Your assignment
Show each line from the listing that includes the word "posts".
Start of Records shown
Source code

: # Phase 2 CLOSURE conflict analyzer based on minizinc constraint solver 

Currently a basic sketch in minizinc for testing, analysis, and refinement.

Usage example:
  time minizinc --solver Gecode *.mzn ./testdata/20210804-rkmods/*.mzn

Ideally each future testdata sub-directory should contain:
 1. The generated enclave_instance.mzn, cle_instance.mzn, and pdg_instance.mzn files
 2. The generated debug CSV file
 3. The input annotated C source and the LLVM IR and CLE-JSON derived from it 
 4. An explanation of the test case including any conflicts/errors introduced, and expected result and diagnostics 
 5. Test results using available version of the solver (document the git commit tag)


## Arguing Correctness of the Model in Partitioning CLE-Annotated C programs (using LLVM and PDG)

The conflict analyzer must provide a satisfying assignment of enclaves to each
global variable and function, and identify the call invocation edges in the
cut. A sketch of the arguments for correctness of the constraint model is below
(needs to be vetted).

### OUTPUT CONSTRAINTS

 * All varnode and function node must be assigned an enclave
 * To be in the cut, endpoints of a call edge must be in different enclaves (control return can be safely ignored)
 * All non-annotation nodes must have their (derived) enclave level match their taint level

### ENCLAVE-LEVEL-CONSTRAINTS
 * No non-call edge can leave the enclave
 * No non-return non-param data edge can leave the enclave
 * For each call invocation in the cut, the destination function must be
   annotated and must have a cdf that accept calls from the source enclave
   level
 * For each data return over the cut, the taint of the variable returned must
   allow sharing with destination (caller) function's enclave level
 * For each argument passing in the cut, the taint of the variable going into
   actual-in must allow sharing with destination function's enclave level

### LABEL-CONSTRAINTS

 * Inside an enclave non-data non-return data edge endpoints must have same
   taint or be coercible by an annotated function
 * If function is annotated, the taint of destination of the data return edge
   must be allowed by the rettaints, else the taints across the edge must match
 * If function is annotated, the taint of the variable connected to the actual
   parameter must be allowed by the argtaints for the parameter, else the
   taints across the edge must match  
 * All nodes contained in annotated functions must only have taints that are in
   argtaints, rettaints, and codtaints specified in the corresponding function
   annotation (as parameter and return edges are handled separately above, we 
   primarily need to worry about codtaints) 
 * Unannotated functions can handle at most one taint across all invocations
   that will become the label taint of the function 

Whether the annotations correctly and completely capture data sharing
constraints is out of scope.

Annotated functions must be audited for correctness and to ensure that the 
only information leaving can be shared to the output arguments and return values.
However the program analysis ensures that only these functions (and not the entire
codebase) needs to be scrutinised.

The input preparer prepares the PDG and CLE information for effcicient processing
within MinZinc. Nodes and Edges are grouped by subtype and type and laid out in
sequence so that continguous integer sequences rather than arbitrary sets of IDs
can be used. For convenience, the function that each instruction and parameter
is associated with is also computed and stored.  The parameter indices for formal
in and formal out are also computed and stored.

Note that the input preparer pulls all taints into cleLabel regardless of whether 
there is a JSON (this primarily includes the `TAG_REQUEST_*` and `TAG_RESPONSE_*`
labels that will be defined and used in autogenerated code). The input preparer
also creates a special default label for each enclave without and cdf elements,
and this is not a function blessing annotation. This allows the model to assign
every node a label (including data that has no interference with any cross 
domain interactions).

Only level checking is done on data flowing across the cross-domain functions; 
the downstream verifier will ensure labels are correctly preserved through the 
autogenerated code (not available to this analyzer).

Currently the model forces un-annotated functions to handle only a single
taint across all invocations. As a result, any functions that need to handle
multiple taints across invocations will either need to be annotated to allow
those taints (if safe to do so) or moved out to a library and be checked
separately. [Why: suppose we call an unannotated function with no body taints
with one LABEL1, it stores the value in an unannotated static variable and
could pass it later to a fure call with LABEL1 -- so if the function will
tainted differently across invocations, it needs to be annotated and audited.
End of Records shown
Start of Records shown
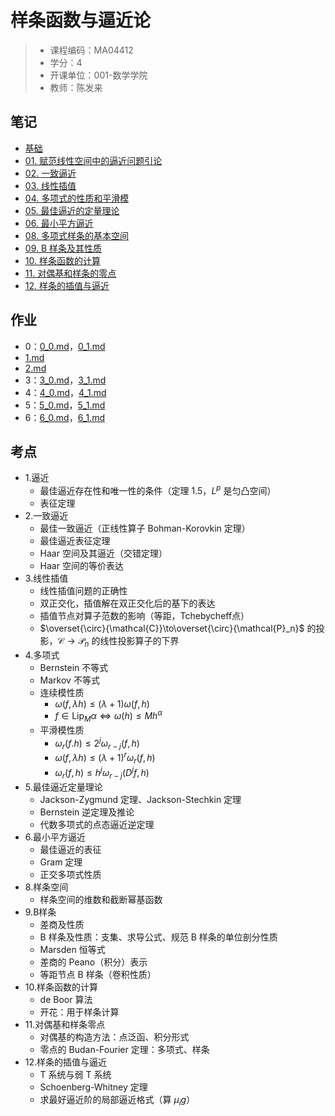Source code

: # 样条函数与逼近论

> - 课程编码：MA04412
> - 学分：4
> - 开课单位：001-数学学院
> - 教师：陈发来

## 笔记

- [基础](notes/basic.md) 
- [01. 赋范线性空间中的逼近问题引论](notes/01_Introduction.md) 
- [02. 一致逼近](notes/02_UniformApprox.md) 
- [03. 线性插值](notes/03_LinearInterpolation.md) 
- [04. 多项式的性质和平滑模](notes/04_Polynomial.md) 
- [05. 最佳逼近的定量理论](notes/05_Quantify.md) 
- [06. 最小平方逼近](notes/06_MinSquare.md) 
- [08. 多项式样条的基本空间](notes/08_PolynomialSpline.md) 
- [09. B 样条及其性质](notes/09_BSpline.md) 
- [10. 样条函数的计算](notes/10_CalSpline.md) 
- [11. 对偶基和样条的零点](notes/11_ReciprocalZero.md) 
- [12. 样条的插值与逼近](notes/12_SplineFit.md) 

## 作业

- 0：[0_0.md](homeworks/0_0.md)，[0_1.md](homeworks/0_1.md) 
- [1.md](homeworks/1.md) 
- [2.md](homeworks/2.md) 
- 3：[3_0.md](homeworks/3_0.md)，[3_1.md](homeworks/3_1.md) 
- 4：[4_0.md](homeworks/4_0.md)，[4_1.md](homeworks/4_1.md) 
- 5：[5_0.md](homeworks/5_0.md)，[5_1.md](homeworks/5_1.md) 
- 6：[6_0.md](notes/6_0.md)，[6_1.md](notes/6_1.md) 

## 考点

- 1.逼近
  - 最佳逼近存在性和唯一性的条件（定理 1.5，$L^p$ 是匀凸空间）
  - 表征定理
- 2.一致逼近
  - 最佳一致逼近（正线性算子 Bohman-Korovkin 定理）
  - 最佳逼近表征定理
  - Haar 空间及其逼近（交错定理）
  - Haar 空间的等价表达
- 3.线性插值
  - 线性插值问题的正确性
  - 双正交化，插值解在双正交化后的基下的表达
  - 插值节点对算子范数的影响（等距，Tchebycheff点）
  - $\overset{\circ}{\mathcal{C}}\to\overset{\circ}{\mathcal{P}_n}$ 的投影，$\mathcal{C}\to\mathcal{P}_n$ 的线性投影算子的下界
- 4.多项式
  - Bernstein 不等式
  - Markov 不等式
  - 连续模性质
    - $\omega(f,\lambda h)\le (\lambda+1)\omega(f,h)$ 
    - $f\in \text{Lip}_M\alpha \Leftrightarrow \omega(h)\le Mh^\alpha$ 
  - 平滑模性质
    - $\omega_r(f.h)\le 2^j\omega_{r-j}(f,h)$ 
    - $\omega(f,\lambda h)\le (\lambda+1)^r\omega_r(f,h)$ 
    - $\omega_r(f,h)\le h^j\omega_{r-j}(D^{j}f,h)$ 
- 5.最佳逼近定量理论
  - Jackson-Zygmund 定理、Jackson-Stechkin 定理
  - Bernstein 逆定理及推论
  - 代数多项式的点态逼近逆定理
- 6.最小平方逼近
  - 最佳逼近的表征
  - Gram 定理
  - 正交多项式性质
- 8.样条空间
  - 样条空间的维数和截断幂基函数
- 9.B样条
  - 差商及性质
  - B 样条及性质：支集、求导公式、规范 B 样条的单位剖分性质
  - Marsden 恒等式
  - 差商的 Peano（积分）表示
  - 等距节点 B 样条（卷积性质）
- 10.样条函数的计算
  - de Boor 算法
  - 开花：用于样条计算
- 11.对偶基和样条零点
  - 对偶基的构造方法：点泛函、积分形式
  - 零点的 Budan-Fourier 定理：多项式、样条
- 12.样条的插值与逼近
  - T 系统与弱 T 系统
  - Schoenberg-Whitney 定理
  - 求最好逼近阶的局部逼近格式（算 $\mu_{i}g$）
End of Records shown
Start of Records shown
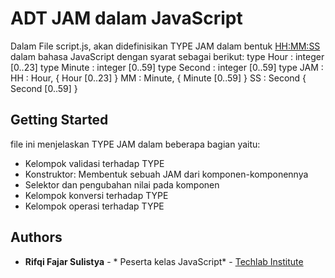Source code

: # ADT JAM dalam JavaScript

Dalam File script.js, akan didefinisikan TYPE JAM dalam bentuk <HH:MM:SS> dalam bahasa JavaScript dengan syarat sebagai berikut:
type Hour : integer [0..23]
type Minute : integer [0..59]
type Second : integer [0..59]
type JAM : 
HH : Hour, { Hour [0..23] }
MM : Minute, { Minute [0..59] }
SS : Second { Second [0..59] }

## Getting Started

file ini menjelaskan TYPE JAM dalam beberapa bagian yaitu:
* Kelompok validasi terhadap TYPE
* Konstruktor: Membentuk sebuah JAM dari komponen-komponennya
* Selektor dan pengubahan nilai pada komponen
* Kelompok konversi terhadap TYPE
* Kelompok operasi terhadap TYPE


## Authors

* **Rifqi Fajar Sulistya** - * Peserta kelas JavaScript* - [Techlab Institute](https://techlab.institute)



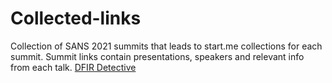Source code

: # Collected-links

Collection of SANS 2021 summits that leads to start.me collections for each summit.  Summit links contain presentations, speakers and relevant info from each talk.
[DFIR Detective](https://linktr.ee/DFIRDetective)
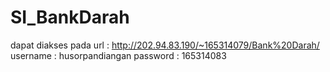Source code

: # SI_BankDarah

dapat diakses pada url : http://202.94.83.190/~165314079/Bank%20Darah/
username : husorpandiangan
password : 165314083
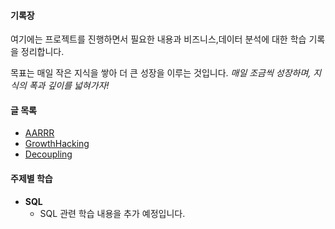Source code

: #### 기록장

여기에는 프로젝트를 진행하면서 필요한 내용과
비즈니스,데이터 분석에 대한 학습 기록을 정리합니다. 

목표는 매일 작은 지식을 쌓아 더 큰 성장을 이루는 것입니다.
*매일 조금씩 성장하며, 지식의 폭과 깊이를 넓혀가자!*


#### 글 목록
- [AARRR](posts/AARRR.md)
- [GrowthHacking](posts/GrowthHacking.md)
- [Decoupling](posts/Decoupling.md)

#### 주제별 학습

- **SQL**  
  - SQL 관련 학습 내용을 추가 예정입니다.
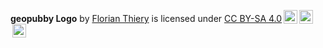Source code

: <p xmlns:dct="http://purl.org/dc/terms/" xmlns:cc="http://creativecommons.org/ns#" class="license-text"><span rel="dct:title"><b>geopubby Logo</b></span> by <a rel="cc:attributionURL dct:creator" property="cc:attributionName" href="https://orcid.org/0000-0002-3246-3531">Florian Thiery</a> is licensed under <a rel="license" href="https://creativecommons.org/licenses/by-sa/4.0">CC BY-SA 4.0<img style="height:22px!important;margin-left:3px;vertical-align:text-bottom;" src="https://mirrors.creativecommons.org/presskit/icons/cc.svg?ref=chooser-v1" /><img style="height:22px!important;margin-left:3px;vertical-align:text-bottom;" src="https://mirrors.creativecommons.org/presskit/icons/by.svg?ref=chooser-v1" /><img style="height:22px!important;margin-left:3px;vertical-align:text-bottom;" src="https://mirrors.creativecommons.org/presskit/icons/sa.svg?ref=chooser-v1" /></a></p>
End of Records shown
Output for this task
- [AARRR](posts/AARRR.md)
- [GrowthHacking](posts/GrowthHacking.md)
- [Decoupling](posts/Decoupling.md)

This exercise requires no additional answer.